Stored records
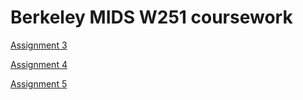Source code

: # Berkeley MIDS W251 coursework 

[Assignment 3](assignments/a3)

[Assignment 4](assignments/a4)

[Assignment 5](assignments/a5)
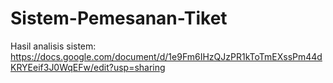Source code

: # Sistem-Pemesanan-Tiket
Hasil analisis sistem: https://docs.google.com/document/d/1e9Fm6IHzQJzPR1kToTmEXssPm44dKRYEeif3J0WqEFw/edit?usp=sharing
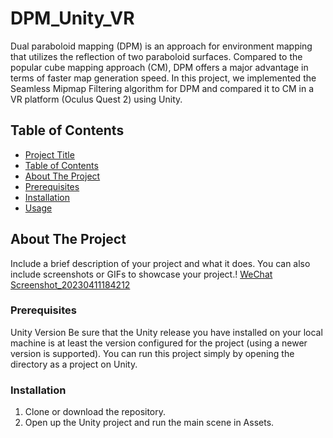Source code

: # DPM_Unity_VR

Dual paraboloid mapping (DPM) is an approach for environment mapping that utilizes the reflection of two paraboloid surfaces. Compared to the popular cube mapping approach (CM), DPM offers a major advantage in terms of faster map generation speed. In this project, we implemented the Seamless Mipmap Filtering algorithm for DPM and compared it to CM in a VR platform (Oculus Quest 2) using Unity.

## Table of Contents

  - [Project Title](#project-title)
  - [Table of Contents](#table-of-contents)
  - [About The Project](#about-the-project)
  - [Prerequisites](#prerequisites)
  - [Installation](#installation)
  - [Usage](#usage)


## About The Project

Include a brief description of your project and what it does. You can also include screenshots or GIFs to showcase your project.!
[WeChat Screenshot_20230411184212](https://user-images.githubusercontent.com/56830282/231137913-945834b5-ed9d-4c78-9d2d-b707259403da.png)


### Prerequisites

Unity Version Be sure that the Unity release you have installed on your local machine is at least the version configured for the project (using a newer version is supported). You can run this project simply by opening the directory as a project on Unity.

### Installation

1. Clone or download the repository.
2. Open up the Unity project and run the main scene in Assets.






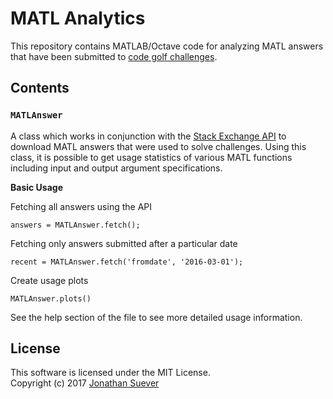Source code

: # MATL Analytics

This repository contains MATLAB/Octave code for analyzing MATL answers that 
have been submitted to [code golf challenges][codegolf].

## Contents

### `MATLAnswer`

A class which works in conjunction with the [Stack Exchange API][api] to
download MATL answers that were used to solve challenges. Using this class,
it is possible to get usage statistics of various MATL functions including
input and output argument specifications.

**Basic Usage**

Fetching all answers using the API

    answers = MATLAnswer.fetch();

Fetching only answers submitted after a particular date

    recent = MATLAnswer.fetch('fromdate', '2016-03-01');

Create usage plots

    MATLAnswer.plots()

See the help section of the file to see more detailed usage information.



## License

This software is licensed under the MIT License.  
Copyright (c) 2017 [Jonathan Suever][suever]

[api]: https://api.stackexchange.com/
[codegolf]: https://codegolf.stackexchange.com
[suever]: https://suever.net
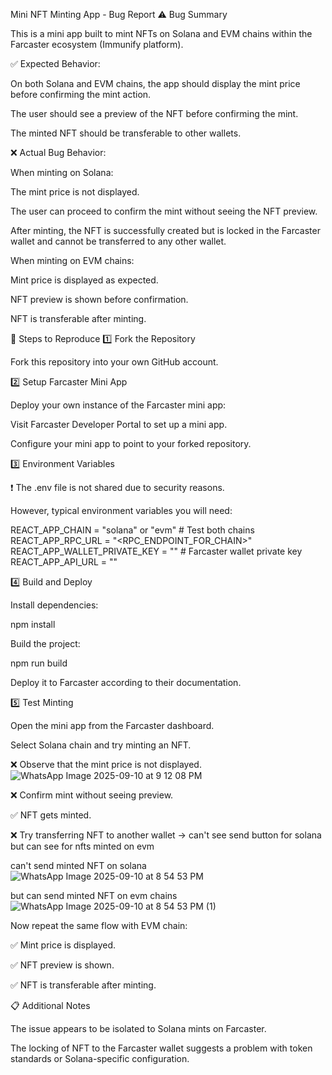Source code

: Mini NFT Minting App - Bug Report
⚠️ Bug Summary

This is a mini app built to mint NFTs on Solana and EVM chains within the Farcaster ecosystem (Immunify platform).

✅ Expected Behavior:

On both Solana and EVM chains, the app should display the mint price before confirming the mint action.

The user should see a preview of the NFT before confirming the mint.

The minted NFT should be transferable to other wallets.

❌ Actual Bug Behavior:

When minting on Solana:

The mint price is not displayed.

The user can proceed to confirm the mint without seeing the NFT preview.

After minting, the NFT is successfully created but is locked in the Farcaster wallet and cannot be transferred to any other wallet.

When minting on EVM chains:

Mint price is displayed as expected.

NFT preview is shown before confirmation.

NFT is transferable after minting.

🚀 Steps to Reproduce
1️⃣ Fork the Repository

Fork this repository into your own GitHub account.

2️⃣ Setup Farcaster Mini App

Deploy your own instance of the Farcaster mini app:

Visit Farcaster Developer Portal
 to set up a mini app.

Configure your mini app to point to your forked repository.

3️⃣ Environment Variables

❗️ The .env file is not shared due to security reasons.

However, typical environment variables you will need:

REACT_APP_CHAIN = "solana" or "evm"  # Test both chains
REACT_APP_RPC_URL = "<RPC_ENDPOINT_FOR_CHAIN>"
REACT_APP_WALLET_PRIVATE_KEY = "<Your Private Key>" # Farcaster wallet private key
REACT_APP_API_URL = "<Farcaster API URL>"

4️⃣ Build and Deploy

Install dependencies:

npm install


Build the project:

npm run build


Deploy it to Farcaster according to their documentation.

5️⃣ Test Minting

Open the mini app from the Farcaster dashboard.

Select Solana chain and try minting an NFT.

❌ Observe that the mint price is not displayed.
![WhatsApp Image 2025-09-10 at 9 12 08 PM](https://github.com/user-attachments/assets/6ecff610-802d-4798-88e5-c4c32e8fdf69)

❌ Confirm mint without seeing preview.

✅ NFT gets minted.

❌ Try transferring NFT to another wallet → can't see send button for solana but can see for nfts minted on evm

can't send minted NFT on solana
![WhatsApp Image 2025-09-10 at 8 54 53 PM](https://github.com/user-attachments/assets/037e6b6c-8615-433a-b52d-335039f22395)

but can send minted NFT on evm chains
![WhatsApp Image 2025-09-10 at 8 54 53 PM (1)](https://github.com/user-attachments/assets/4d248566-175a-40b0-855a-2dde5e72b901)




Now repeat the same flow with EVM chain:

✅ Mint price is displayed.

✅ NFT preview is shown.

✅ NFT is transferable after minting.

📋 Additional Notes

The issue appears to be isolated to Solana mints on Farcaster.

The locking of NFT to the Farcaster wallet suggests a problem with token standards or Solana-specific configuration.
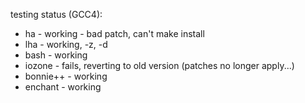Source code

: testing status (GCC4):
* ha - working - bad patch, can't make install
* lha - working, -z, -d
* bash - working
* iozone - fails, reverting to old version (patches no longer apply...)
* bonnie++ - working
* enchant - working

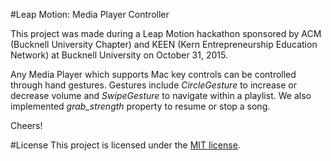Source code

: #Leap Motion: Media Player Controller

This project was made during a Leap Motion hackathon sponsored by ACM (Bucknell University Chapter) and KEEN (Kern Entrepreneurship Education Network) at Bucknell University on October 31, 2015.

Any Media Player which supports Mac key controls can be controlled through hand gestures. Gestures include *CircleGesture* to increase or decrease volume and *SwipeGesture* to navigate within a playlist. We also implemented *grab_strength* property to resume or stop a song.

Cheers!

#License
This project is licensed under the [MIT license](http://www.opensource.org/licenses/mit-license.php).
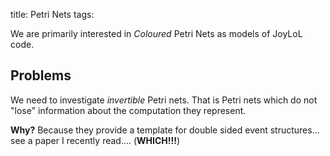 title: Petri Nets
tags: 

We are primarily interested in *Coloured* Petri Nets as models of JoyLoL code.

## Problems

We need to investigate *invertible* Petri nets. That is Petri nets which do not "lose" information about the computation they represent.

**Why?** Because they provide a template for double sided event structures... see a paper I recently read.... (**WHICH!!!**)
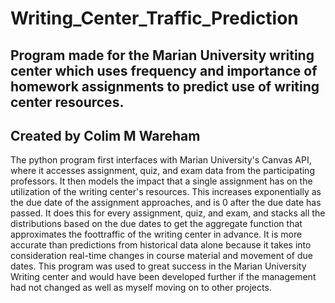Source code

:# Writing_Center_Traffic_Prediction
Program made for the Marian University writing center which uses frequency and importance of homework assignments to predict use of writing center resources.
---------------------------------------------------
Created by Colim M Wareham
---------------------------------------------------
The python program first interfaces with Marian University's Canvas API, where it accesses assignment, quiz, and exam data from the participating professors.
It then models the impact that a single assignment has on the utilization of the writing center's resources. This increases exponentially as the due date of the assignment approaches, and is 0 after the due date has passed.
It does this for every assignment, quiz, and exam, and stacks all the distributions based on the due dates to get the aggregate function that approximates the foottraffic of the writing center in advance.
It is more accurate than predictions from historical data alone because it takes into consideration real-time changes in course material and movement of due dates.
This program was used to great success in the Marian University Writing center and would have been developed further if the management had not changed as well as myself moving on to other projects.
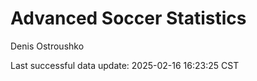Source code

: # Advanced Soccer Statistics
Denis Ostroushko

<!-- gfm -->

Last successful data update: 2025-02-16 16:23:25 CST
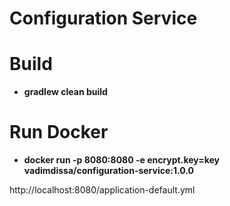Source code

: # Configuration Service

# Build
- **gradlew clean build**

# Run Docker
- **docker run -p 8080:8080 -e encrypt.key=key vadimdissa/configuration-service:1.0.0**

http://localhost:8080/application-default.yml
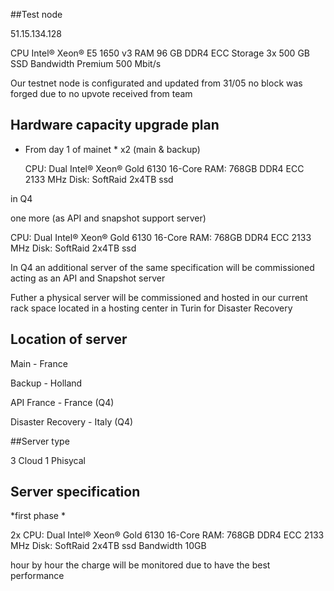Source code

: ##Test node

51.15.134.128

CPU
Intel® Xeon® E5 1650 v3
RAM
96 GB DDR4 ECC
Storage
3x 500 GB SSD
Bandwidth
Premium 500 Mbit/s

Our testnet node is configurated and updated from 31/05 no block was forged due to no upvote received from team


## Hardware capacity upgrade plan

* From day 1 of mainet *
x2 (main & backup)

  CPU:  Dual Intel® Xeon® Gold 6130 16-Core
  RAM:  768GB DDR4 ECC 2133 MHz
  Disk:  SoftRaid 2x4TB  ssd

in Q4

one more (as API and snapshot support server)

  CPU:  Dual Intel® Xeon® Gold 6130 16-Core
  RAM:  768GB DDR4 ECC 2133 MHz
  Disk:  SoftRaid 2x4TB  ssd

In Q4 an additional server of the same specification will be commissioned acting as an API and Snapshot server

Futher a physical server will be commissioned and hosted in our current rack space located in a hosting center in Turin for Disaster Recovery

## Location of server

Main                     - France

Backup                  - Holland

API France             - France (Q4)

Disaster Recovery  - Italy    (Q4)


##Server type

3 Cloud
1 Phisycal


## Server specification

*first phase *

  2x
  CPU:  Dual Intel® Xeon® Gold 6130 16-Core
  RAM:  768GB DDR4 ECC 2133 MHz
  Disk:  SoftRaid 2x4TB  ssd
  Bandwidth 10GB

hour by hour the charge will be monitored due to have the best performance
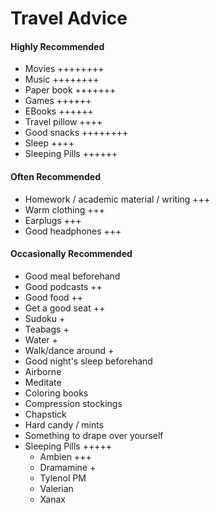 # Travel Advice

#### Highly Recommended

* Movies ++++++++
* Music ++++++++
* Paper book +++++++
* Games ++++++
* EBooks ++++++
* Travel pillow ++++
* Good snacks ++++++++
* Sleep ++++
* Sleeping Pills ++++++

#### Often Recommended

* Homework / academic material / writing +++
* Warm clothing +++
* Earplugs +++
* Good headphones +++


#### Occasionally Recommended

* Good meal beforehand
* Good podcasts ++
* Good food ++
* Get a good seat ++
* Sudoku +
* Teabags +
* Water +
* Walk/dance around +
* Good night's sleep beforehand
* Airborne
* Meditate
* Coloring books
* Compression stockings
* Chapstick
* Hard candy / mints
* Something to drape over yourself
* Sleeping Pills +++++
	* Ambien +++
	* Dramamine +
	* Tylenol PM
	* Valerian
	* Xanax
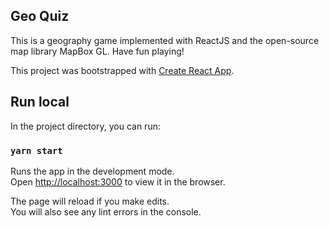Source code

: ## Geo Quiz

This is a geography game implemented with ReactJS and the open-source map library MapBox GL. Have fun playing!

This project was bootstrapped with [Create React App](https://github.com/facebook/create-react-app).

## Run local

In the project directory, you can run:

### `yarn start`

Runs the app in the development mode.<br />
Open [http://localhost:3000](http://localhost:3000) to view it in the browser.

The page will reload if you make edits.<br />
You will also see any lint errors in the console.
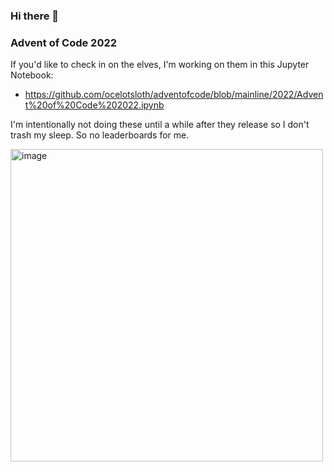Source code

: ### Hi there 👋

### Advent of Code 2022

If you'd like to check in on the elves, I'm working on them in this Jupyter Notebook:

  - https://github.com/ocelotsloth/adventofcode/blob/mainline/2022/Advent%20of%20Code%202022.ipynb

I'm intentionally not doing these until a while after they release so I don't trash my sleep. So no leaderboards for me.

<img src="https://user-images.githubusercontent.com/9255772/206336757-7092d24c-6309-43f4-8205-b889658a030a.png" alt="image" width="500em">


<!--
**ocelotsloth/ocelotsloth** is a ✨ _special_ ✨ repository because its `README.md` (this file) appears on your GitHub profile.

Here are some ideas to get you started:

- 🔭 I’m currently working on ...
- 🌱 I’m currently learning ...
- 👯 I’m looking to collaborate on ...
- 🤔 I’m looking for help with ...
- 💬 Ask me about ...
- 📫 How to reach me: ...
- 😄 Pronouns: ...
- ⚡ Fun fact: ...
-->
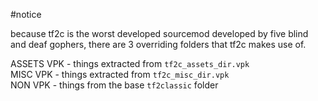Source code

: #notice

because tf2c is the worst developed sourcemod developed by five blind and deaf gophers, there are 3 overriding folders that tf2c makes use of.

ASSETS VPK - things extracted from `tf2c_assets_dir.vpk`<br>
MISC VPK - things extracted from `tf2c_misc_dir.vpk`<br>
NON VPK - things from the base `tf2classic` folder<br>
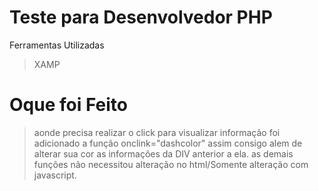 # Teste para Desenvolvedor PHP
Ferramentas Utilizadas
> XAMP
# Oque foi Feito
> aonde precisa realizar o click para visualizar informação foi adicionado a função onclink="dashcolor" assim consigo alem de alterar sua cor as informações da DIV anterior a ela.
> as demais funções não necessitou alteração no html/Somente alteração com javascript.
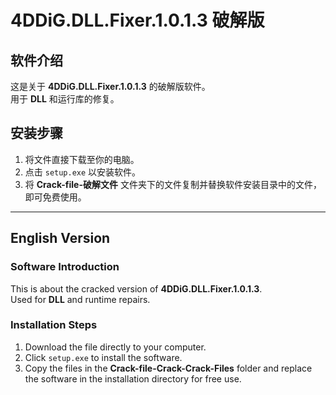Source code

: # 4DDiG.DLL.Fixer.1.0.1.3 破解版

## 软件介绍

这是关于 **4DDiG.DLL.Fixer.1.0.1.3** 的破解版软件。  
用于 **DLL** 和运行库的修复。

## 安装步骤

1. 将文件直接下载至你的电脑。
2. 点击 `setup.exe` 以安装软件。
3. 将 **Crack-file-破解文件** 文件夹下的文件复制并替换软件安装目录中的文件，即可免费使用。

---

## English Version

### Software Introduction

This is about the cracked version of **4DDiG.DLL.Fixer.1.0.1.3**.  
Used for **DLL** and runtime repairs.

### Installation Steps

1. Download the file directly to your computer.
2. Click `setup.exe` to install the software.
3. Copy the files in the **Crack-file-Crack-Crack-Files** folder and replace the software in the installation directory for free use.
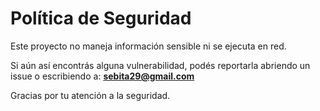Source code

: # Política de Seguridad

Este proyecto no maneja información sensible ni se ejecuta en red.

Si aún así encontrás alguna vulnerabilidad, podés reportarla abriendo un issue o escribiendo a: **sebita29@gmail.com**

Gracias por tu atención a la seguridad.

▶ [TASK TO CARRY OUT] Say, as a number only, how many lines of the data contain "file".

▶ [ANSWER SECTION] 6